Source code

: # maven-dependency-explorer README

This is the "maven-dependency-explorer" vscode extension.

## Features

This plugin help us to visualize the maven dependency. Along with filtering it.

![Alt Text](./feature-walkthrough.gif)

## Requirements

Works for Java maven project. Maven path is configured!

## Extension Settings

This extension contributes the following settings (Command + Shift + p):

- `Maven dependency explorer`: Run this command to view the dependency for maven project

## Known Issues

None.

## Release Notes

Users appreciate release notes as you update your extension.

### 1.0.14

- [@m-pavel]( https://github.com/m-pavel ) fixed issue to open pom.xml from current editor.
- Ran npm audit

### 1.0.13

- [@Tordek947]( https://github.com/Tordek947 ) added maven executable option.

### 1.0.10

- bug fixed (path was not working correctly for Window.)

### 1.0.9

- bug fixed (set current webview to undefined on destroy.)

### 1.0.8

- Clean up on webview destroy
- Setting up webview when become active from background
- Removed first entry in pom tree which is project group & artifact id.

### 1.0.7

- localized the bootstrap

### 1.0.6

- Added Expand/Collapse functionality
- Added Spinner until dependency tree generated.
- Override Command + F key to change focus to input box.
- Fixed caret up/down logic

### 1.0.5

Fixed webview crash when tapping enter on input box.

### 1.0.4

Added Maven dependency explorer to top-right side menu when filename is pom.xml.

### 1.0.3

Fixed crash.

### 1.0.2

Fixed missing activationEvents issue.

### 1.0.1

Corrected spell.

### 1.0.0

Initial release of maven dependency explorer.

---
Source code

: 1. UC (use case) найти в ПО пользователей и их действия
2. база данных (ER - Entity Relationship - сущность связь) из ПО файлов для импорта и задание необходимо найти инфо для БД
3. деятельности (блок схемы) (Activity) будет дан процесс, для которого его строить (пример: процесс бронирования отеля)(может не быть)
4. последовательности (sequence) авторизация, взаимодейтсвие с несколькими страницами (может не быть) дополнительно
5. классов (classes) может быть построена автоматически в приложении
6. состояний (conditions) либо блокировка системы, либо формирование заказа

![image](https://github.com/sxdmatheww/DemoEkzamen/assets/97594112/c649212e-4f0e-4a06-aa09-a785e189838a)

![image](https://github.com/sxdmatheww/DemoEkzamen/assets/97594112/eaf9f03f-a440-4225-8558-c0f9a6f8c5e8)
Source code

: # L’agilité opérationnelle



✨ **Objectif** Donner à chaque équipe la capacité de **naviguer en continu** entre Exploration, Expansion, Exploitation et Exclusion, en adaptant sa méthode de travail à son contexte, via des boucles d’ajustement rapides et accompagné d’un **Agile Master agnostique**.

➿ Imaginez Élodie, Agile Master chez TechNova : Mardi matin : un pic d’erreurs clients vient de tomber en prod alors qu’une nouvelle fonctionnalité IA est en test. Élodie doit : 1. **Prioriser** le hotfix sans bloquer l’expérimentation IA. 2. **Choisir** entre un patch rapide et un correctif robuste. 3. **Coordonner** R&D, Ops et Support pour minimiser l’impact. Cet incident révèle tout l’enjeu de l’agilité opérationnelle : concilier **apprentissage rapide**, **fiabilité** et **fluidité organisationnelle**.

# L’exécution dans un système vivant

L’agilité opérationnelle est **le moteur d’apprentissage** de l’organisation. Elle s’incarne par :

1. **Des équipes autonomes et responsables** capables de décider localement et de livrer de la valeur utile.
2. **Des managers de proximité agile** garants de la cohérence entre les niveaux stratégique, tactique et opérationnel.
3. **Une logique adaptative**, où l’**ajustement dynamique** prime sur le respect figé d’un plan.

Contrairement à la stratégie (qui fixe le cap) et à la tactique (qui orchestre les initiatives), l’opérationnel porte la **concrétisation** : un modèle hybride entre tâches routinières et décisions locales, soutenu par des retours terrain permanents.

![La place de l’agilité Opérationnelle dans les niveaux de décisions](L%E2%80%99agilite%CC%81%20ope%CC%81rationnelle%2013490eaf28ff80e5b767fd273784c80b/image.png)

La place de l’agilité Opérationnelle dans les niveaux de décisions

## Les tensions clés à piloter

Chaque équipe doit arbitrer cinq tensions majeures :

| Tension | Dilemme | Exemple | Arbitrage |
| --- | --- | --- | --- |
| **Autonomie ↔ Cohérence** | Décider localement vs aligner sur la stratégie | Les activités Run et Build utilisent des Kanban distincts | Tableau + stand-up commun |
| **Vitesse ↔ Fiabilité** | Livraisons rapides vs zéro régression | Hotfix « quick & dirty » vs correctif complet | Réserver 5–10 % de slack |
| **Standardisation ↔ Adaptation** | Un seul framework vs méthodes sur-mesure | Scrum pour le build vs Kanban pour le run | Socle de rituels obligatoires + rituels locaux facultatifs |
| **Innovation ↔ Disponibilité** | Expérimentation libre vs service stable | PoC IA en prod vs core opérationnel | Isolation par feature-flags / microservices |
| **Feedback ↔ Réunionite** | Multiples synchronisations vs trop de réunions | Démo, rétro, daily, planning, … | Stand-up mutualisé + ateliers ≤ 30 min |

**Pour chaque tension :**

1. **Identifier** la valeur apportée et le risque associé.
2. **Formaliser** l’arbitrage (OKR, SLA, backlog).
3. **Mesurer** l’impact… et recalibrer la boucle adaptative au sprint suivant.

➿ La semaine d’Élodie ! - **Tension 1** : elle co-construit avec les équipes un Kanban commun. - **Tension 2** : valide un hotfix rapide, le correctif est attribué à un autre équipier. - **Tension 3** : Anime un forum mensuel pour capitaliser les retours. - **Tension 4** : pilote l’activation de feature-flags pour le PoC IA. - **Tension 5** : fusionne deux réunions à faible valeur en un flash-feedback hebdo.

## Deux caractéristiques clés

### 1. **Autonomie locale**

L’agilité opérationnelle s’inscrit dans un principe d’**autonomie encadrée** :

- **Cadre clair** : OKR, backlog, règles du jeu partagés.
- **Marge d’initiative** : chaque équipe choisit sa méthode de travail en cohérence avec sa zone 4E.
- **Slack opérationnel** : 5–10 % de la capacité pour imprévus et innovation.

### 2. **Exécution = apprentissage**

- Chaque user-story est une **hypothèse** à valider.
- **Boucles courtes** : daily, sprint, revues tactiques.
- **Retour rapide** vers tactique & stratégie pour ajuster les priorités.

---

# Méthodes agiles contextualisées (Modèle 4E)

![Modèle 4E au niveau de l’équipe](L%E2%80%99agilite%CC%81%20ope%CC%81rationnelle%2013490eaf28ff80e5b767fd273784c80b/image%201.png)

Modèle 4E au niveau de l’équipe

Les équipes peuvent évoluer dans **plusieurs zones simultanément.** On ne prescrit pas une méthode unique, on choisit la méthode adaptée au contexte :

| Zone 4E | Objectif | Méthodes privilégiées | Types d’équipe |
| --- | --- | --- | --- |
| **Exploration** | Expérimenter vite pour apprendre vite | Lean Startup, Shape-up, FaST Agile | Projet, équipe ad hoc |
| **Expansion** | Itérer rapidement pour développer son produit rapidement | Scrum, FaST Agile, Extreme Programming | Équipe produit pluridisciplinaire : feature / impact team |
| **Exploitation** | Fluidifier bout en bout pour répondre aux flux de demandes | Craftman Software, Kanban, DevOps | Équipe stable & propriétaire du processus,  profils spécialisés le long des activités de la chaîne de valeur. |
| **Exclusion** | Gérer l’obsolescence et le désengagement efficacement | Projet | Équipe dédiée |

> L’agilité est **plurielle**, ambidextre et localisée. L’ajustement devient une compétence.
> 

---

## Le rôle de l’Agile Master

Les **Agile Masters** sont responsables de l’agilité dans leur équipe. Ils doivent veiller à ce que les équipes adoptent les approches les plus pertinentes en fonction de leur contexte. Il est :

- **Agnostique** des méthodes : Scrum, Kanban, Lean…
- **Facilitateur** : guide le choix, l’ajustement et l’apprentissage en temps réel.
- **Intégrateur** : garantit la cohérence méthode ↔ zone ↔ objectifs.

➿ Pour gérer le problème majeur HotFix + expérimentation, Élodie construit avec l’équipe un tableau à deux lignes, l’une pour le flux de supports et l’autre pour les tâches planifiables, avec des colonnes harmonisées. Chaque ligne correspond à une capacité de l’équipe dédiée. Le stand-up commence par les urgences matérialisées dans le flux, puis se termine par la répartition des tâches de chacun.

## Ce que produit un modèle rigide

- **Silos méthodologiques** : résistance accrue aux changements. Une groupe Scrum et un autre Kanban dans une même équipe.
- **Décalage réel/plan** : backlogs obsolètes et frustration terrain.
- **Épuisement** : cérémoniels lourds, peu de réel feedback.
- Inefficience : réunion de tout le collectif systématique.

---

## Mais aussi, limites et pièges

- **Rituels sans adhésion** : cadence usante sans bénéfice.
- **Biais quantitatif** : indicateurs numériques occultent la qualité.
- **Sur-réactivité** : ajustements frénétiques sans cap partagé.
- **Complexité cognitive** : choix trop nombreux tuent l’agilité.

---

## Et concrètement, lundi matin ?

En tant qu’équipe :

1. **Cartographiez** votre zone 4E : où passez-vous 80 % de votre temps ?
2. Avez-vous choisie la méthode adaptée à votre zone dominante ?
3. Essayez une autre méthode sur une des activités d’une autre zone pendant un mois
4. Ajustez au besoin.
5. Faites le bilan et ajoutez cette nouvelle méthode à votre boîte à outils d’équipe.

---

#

--------

Using the entries above, return exactly the lines from the line with "# L’agilité opérationnelle" to the line with "d’un **Agile Master agnostique**.", counting both of those lines.

: # L’agilité opérationnelle



✨ **Objectif** Donner à chaque équipe la capacité de **naviguer en continu** entre Exploration, Expansion, Exploitation et Exclusion, en adaptant sa méthode de travail à son contexte, via des boucles d’ajustement rapides et accompagné d’un **Agile Master agnostique**.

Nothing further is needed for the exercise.